# 98 Altima: How to get new key? Can it use a key fob?



## illig (Feb 22, 2009)

1st post!

I've been lurking the forums for the past few days, but finally registered to ask some questions that I couldn't figure out by searching.

I just came into possession of a not so mint 1998 Altima.

The car only came with a single key, an no key fobs (remotes).

1. I'd like to get one or two more keys (just in case). Does this require some sort of programming by a dealer? Or can I just buy a blank on ebay and have it cut in a store?

2. The car is pretty well equipped (i.e. power everything). I assume it came with key fobs/remotes from the factory, but can't be sure. How can I tell? Would getting new remotes also require a trip to a dealer, or can I just buy some (ebay again) and program them myself?

Thanks for your help.


----------



## Hillbilly1964 (Dec 26, 2008)

No chip in the key. No need to buy from ebay, standard stock where keys are cut. New fobs are user programmable.


----------



## illig (Feb 22, 2009)

Hillbilly1964 said:


> No chip in the key.

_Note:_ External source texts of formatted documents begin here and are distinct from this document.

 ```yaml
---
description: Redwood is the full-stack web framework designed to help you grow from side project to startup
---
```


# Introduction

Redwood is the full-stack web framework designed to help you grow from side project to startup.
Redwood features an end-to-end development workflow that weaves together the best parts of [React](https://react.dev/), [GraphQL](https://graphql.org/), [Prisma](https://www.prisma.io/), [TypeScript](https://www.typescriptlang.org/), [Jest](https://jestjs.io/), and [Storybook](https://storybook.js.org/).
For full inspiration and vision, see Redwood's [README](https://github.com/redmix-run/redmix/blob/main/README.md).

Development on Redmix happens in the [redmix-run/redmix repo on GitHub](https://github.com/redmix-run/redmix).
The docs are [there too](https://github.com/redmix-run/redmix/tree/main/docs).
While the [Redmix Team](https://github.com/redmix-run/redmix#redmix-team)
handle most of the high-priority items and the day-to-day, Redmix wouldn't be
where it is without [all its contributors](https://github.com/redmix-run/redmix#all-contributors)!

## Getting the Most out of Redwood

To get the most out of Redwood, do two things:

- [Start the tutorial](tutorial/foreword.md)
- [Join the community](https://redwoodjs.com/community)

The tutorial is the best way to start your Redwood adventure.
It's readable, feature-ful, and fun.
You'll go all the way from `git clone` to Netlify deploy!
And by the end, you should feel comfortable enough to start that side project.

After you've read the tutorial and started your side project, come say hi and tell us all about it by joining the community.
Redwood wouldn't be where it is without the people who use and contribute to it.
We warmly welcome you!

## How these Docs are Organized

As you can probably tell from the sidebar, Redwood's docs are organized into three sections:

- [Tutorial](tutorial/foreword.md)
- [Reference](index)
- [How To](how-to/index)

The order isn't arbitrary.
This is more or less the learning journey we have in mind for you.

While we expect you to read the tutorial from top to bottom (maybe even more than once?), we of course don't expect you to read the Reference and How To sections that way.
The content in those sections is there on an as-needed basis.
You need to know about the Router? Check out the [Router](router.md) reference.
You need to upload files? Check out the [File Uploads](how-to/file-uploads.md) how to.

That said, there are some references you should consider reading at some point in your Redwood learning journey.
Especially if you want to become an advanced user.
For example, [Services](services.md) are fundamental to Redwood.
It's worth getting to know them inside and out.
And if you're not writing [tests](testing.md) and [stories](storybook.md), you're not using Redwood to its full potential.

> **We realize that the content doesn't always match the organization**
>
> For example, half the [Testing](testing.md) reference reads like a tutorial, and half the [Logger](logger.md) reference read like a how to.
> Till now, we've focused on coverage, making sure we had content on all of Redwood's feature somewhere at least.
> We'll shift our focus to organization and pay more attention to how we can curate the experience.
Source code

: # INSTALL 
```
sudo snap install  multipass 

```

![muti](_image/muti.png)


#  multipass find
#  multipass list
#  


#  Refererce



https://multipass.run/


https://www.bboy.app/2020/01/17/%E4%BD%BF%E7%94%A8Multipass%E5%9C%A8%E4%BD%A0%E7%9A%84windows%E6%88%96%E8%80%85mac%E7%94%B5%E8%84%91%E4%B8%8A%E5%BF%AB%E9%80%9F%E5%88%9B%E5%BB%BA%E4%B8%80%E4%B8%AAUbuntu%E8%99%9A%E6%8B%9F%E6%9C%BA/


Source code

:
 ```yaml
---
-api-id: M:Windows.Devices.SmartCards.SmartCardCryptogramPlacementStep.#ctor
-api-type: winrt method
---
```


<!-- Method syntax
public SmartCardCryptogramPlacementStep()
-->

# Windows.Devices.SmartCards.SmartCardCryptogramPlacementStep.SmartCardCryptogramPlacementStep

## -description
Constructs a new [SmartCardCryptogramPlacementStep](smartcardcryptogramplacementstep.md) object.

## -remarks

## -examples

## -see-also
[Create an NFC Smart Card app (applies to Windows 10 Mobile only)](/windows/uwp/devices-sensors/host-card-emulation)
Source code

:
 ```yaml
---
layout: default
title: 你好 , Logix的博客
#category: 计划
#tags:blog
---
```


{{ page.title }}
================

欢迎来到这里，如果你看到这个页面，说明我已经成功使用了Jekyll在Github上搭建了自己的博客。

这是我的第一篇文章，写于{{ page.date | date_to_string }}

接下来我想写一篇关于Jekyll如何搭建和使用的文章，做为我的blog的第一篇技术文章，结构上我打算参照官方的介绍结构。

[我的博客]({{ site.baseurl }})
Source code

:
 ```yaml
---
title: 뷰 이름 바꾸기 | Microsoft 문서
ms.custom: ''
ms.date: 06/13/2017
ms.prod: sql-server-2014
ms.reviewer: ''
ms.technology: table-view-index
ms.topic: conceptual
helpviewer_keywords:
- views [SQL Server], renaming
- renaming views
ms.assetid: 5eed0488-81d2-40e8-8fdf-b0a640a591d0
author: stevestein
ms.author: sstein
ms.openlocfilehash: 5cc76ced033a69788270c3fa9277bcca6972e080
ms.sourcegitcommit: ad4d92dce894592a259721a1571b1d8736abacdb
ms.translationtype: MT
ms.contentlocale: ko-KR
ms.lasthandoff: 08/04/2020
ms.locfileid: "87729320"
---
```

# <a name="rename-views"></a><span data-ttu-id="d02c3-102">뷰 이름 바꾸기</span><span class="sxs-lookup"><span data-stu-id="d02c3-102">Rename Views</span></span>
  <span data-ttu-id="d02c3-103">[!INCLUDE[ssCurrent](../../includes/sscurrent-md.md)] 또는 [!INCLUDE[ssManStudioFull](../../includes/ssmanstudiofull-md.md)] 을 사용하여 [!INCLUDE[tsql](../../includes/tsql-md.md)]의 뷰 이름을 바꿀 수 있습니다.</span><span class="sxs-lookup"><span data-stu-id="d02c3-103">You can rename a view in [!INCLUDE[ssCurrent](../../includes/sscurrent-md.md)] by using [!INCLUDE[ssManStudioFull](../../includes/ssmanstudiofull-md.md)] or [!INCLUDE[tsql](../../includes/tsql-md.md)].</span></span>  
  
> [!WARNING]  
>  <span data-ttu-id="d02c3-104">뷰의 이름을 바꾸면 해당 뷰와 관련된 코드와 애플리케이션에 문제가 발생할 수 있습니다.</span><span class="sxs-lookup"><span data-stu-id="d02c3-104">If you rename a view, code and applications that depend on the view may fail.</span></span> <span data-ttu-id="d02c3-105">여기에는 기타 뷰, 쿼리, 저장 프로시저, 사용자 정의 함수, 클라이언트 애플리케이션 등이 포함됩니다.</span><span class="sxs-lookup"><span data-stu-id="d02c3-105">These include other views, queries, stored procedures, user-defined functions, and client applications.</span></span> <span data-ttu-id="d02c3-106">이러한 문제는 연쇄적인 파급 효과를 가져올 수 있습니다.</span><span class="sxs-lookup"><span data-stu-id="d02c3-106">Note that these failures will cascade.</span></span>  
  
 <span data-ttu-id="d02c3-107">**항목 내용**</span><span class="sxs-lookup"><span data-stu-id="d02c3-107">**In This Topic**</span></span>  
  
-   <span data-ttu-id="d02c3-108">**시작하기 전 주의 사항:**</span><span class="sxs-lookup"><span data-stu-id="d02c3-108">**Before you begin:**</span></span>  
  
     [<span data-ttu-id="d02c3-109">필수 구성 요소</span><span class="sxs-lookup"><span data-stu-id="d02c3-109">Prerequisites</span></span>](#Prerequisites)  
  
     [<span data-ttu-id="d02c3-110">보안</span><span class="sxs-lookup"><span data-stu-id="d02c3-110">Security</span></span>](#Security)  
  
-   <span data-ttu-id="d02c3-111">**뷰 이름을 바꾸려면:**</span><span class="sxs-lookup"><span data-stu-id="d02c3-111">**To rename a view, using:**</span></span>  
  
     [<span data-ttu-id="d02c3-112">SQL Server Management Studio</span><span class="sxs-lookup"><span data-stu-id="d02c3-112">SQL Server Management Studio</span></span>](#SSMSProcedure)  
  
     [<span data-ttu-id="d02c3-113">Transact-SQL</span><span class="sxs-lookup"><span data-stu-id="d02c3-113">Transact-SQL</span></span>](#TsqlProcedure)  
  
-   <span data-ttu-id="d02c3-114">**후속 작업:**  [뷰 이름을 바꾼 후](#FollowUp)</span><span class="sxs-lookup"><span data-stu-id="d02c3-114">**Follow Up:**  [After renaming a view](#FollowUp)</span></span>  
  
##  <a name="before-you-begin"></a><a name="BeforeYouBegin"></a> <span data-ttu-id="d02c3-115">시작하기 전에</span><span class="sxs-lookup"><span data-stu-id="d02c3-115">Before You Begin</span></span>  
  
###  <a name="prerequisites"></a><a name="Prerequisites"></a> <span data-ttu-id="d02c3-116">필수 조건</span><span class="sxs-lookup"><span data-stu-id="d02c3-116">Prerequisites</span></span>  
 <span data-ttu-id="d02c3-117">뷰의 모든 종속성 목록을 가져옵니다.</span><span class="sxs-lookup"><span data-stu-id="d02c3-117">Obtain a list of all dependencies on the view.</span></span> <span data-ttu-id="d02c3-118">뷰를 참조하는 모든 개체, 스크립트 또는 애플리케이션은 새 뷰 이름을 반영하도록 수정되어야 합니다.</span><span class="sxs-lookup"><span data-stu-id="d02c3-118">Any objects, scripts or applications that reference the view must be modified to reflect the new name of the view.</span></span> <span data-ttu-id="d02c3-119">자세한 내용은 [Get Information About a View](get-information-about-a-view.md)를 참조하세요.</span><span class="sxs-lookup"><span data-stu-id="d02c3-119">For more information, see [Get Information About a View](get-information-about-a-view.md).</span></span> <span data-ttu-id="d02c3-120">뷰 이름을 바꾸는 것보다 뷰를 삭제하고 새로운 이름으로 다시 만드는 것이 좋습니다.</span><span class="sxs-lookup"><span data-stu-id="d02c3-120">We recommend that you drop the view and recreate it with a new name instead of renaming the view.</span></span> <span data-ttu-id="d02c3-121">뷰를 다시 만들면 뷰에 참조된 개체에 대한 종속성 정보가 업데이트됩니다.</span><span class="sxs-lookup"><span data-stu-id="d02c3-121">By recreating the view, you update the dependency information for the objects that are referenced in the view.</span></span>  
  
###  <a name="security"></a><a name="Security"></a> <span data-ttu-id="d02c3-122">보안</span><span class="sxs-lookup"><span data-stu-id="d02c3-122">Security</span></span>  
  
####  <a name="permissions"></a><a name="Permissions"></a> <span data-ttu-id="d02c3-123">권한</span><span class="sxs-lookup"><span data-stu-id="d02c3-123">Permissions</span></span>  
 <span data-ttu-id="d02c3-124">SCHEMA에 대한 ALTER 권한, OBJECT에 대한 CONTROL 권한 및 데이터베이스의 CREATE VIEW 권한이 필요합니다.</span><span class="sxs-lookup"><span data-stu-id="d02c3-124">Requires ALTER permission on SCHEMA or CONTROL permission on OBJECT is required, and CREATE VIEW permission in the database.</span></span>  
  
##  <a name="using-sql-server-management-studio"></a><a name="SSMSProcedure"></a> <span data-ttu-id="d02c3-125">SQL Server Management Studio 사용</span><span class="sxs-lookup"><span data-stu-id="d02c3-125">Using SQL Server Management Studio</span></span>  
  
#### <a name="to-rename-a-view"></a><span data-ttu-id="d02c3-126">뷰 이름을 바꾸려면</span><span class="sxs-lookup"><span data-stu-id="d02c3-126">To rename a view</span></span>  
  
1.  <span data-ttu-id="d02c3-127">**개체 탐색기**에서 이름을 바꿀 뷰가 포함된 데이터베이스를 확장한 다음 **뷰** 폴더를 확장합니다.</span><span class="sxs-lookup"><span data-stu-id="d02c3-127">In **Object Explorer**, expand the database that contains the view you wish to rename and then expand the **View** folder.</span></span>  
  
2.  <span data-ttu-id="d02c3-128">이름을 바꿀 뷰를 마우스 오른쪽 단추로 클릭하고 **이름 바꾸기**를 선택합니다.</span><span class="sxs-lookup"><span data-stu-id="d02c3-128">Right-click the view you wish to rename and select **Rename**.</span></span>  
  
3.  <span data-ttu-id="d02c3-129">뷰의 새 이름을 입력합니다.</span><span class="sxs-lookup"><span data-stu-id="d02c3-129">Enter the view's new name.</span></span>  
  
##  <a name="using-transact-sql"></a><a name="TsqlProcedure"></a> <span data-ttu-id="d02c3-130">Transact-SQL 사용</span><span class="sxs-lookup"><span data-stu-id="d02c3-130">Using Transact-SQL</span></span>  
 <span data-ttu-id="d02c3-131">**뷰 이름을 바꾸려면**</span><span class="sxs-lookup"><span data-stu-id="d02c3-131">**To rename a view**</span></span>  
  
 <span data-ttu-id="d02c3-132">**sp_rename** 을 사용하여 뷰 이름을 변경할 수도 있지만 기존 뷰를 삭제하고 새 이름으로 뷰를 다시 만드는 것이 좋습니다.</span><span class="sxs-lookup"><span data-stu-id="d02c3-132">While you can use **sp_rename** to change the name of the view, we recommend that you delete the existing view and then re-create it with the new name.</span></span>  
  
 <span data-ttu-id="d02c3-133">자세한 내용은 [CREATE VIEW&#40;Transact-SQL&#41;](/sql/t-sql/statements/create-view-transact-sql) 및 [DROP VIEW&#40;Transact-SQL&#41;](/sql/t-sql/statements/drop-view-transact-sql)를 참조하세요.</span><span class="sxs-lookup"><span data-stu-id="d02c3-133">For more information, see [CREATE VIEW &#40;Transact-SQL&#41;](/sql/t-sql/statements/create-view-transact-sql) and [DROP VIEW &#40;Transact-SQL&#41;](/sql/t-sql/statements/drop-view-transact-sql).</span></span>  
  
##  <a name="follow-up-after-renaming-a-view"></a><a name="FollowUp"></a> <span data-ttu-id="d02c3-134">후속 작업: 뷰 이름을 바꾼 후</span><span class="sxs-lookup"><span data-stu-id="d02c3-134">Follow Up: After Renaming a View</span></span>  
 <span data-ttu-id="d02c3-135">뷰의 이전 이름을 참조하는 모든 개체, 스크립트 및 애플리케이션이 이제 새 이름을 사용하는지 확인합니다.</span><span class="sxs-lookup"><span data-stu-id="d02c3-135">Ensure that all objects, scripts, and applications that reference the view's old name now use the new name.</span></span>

No need to buy from ebay, standard stock where keys are cut. New fobs are user programmable.


Thanks! i'll go get a key this weekend

as for the fob, i found the programming instructions and attempted the process in my car (insert + remove key 6 times) and the lights flashed twice... so i assume the car can use remotes, and i'll be picking up one of those as well


----------